How Daniel Mertzlufft Helped Launch the Musical Ratatouille That Raised $1 Million
“TikTok means a lot to me. Maybe that’s a weird thing to say about an entertainment platform,” he laughs. “I’m so grateful. And it wasn’t just the app, it was the community that embraced the videos I posted.”
Beyond the narrative (“who is SO TikTok”), the accessibility of the musical was crucial – something exciting not just for audiences, but for the creatives behind the project.
“One of the coolest things was accessibility. You didn’t give up being in London and New York. You could just have a phone,” Mertzlufft says. “You can watch it for free. You don’t have to pay hundreds of dollars to see this show.”
Specially made For you Paige
The musical was shot on an iPhone, vertically of course, for live viewers on TikTok to enjoy. The host was none other than Cohen, a veteran radio and television presenter with whom Mertzlufft said he was delighted to work. Although Cohen isn’t in the musical himself, he conducted cast interviews, chatted with the creative team, and walked the cast ahead of the big performance.
The musical was a truly collaborative experience, with each creator being credited and compensated. The music was conducted by the Broadway Sinfonietta, a female-led group of musicians and the BIPOC founded by orchestrator and music director Macy Schmidt.
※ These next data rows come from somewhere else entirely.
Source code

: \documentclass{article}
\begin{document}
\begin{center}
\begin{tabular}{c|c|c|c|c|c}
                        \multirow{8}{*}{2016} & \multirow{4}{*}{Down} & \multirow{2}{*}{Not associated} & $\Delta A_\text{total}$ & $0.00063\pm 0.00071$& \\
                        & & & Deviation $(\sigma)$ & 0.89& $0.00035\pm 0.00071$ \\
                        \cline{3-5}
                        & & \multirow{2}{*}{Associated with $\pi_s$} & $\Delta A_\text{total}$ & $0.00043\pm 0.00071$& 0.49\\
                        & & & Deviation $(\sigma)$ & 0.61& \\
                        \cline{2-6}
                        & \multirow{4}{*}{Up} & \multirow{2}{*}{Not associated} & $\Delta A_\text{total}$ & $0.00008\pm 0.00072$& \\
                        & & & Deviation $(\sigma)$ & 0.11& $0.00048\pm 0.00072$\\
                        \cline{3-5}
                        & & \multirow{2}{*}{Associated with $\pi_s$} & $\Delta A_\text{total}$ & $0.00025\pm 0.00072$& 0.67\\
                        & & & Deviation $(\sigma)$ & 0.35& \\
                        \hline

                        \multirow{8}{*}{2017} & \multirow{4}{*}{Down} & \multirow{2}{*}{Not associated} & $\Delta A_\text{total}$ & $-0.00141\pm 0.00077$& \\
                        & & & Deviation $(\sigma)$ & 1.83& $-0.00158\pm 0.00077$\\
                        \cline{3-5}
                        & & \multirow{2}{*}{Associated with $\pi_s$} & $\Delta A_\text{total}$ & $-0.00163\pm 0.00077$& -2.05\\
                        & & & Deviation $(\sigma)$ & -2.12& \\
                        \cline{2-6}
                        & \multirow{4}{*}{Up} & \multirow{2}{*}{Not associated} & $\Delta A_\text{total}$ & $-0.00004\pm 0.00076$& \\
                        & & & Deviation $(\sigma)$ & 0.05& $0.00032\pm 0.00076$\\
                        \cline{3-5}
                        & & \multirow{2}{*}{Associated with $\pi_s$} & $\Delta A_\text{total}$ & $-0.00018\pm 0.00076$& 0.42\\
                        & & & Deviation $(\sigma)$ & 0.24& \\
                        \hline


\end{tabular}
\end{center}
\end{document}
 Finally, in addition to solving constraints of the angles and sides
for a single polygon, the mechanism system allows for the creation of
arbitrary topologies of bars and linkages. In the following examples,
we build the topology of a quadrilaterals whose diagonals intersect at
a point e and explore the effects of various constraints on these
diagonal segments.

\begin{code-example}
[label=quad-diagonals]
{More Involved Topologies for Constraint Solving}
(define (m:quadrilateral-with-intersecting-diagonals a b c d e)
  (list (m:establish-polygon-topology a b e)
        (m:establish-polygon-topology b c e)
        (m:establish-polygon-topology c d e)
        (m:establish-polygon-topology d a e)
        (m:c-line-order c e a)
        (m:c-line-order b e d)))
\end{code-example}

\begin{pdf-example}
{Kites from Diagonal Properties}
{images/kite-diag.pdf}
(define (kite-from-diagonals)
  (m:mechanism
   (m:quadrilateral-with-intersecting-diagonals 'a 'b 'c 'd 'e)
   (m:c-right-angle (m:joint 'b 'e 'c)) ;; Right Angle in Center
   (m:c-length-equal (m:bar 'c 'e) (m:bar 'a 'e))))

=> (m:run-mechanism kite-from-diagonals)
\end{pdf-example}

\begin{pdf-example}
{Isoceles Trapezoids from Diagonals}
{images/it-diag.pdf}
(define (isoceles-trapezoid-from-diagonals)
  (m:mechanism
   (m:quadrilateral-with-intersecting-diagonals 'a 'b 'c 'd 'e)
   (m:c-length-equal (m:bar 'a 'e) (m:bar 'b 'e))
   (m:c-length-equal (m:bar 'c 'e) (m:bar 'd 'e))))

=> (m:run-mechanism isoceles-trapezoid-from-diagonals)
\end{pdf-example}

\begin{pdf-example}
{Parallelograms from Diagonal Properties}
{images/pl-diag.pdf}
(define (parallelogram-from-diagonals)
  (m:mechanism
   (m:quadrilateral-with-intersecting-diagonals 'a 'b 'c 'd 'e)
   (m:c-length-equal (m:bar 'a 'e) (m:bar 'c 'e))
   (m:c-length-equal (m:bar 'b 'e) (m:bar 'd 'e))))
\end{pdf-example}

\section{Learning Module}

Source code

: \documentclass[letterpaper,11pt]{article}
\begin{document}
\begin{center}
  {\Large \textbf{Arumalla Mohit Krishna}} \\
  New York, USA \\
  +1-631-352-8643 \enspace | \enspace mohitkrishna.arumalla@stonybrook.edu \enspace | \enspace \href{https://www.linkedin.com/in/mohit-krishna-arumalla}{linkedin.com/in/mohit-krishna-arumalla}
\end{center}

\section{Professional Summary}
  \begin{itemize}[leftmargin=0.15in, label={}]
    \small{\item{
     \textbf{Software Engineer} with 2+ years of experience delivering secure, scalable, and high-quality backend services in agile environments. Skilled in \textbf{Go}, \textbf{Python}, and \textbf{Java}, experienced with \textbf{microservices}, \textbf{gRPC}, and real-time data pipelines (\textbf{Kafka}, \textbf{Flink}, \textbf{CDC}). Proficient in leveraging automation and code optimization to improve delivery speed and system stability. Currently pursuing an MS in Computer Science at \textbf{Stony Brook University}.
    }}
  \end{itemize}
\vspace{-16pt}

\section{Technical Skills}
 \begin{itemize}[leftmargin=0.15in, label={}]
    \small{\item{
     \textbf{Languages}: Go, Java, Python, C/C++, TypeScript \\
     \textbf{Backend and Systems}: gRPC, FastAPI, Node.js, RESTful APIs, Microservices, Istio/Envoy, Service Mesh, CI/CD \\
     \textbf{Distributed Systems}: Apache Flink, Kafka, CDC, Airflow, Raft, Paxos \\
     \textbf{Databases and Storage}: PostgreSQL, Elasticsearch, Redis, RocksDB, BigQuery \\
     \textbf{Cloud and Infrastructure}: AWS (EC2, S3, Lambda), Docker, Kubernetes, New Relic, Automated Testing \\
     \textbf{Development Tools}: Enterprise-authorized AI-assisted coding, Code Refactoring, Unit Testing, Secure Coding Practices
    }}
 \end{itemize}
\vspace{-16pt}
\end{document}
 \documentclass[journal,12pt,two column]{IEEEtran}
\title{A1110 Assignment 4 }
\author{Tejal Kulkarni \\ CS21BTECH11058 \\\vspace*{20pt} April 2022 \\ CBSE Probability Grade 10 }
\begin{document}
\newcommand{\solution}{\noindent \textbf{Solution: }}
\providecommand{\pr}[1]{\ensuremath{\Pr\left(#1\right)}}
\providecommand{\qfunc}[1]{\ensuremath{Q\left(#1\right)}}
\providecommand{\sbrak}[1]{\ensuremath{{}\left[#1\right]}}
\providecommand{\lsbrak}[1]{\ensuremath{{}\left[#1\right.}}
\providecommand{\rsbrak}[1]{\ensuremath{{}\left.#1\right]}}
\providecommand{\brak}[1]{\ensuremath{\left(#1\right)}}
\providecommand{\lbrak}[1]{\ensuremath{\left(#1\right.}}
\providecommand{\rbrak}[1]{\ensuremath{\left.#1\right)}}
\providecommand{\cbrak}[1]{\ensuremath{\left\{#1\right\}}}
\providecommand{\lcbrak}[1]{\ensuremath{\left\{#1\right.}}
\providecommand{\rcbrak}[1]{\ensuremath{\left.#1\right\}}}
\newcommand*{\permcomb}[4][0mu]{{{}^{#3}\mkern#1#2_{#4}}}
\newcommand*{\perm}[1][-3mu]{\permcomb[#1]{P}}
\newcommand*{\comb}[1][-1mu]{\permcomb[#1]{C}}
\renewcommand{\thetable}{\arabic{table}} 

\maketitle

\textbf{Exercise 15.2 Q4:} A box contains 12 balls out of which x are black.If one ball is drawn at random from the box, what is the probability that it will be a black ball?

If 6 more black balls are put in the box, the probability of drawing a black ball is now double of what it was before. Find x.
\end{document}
Schmidt was also the co-producer of FYP.
“We haven’t lost sight of the fact that the number of people who watch a live musical theater show on TikTok can sometimes be the number of people who would see a Broadway show with years of sold-out venues live,” Schmidt said in a statement to TikTok. “It’s reaching a much wider audience than ever before with live theater, but also totally exploding the access of who can contribute to this kind of work and that really excites me.”
“We haven’t lost sight of the fact that the number of people who watch a live musical theater show on TikTok can sometimes be the number of people who would see a Broadway show with years of the show sold out.”
While the traditional route and access to the theater and Broadway isn’t quite moving yet, Mertzlufft and his fellow TikTokers are helping to flip it slightly.
“Is this the ideal way to create theatre? Who knows. But it was exciting to try something new,” he says. “Musical theater is an intimate art form. It’s inherently very human. But in our world today, so is our phone.”